Pain-Free Horse Riding — how to treat current problems and help prevent new ones from occurring

Pain-Free Horse Riding is a book billed as the first to combine exercises for all levels of ability of horse riders to increase strength and flexibility and improve riding and address the pain they suffer from and how to relieve it. It also looks into why riders have pain and tension and how these problems can affect both their horse and their riding.

Author Nikki Robinson, who is an experienced horse owner, rider, physiotherapist and Myofascial Release therapist, offers realistic ways to improve common conditions such as back and neck pain, tendonitis, fibromyalgia, osteoarthritis, joint pain and stiffness and repetitive strain injury.

The format of this book allows readers to complete it from cover to cover, or to dip in and out of different chapters. Pain-Free Horse Riding is relevant to both those already suffering from pain while riding and also to those who are not as it provides readers with the resources and information to prevent pain occurring in the first place.
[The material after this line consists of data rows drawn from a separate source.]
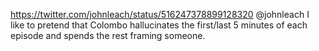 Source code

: https://twitter.com/johnleach/status/516247378899128320 @johnleach I like to pretend that Colombo hallucinates the first/last 5 minutes of each episode and spends the rest framing someone. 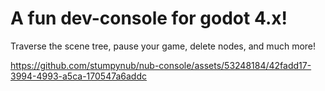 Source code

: 
# A fun dev-console for godot 4.x! 

Traverse the scene tree, pause your game, delete nodes, and much more! 

https://github.com/stumpynub/nub-console/assets/53248184/42fadd17-3994-4993-a5ca-170547a6addc

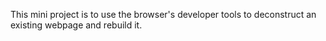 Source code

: This mini project is to use the browser's developer tools to deconstruct an existing webpage and rebuild it.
In this book extract, Nikki Robinson focuses on riding posture — the position of your head, shoulders, back, buttocks and legs — and how this affects your riding:

Your skeleton only has the structure that it has because of the soft tissue holding the bones in their relative positions — without it you would simply be a pile of bones. So if your muscles are tight your whole skeleton will be pulled out of position. This makes it extremely difficult to achieve a toned and balanced posture. Muscles can appear weak if they are tight or twisted. Often, riding instructors will repeatedly tell their pupils to pull their shoulders back, put their heels down, and sit up straight. The reason this is so difficult to maintain is that tension within your body is pulling you into different positions.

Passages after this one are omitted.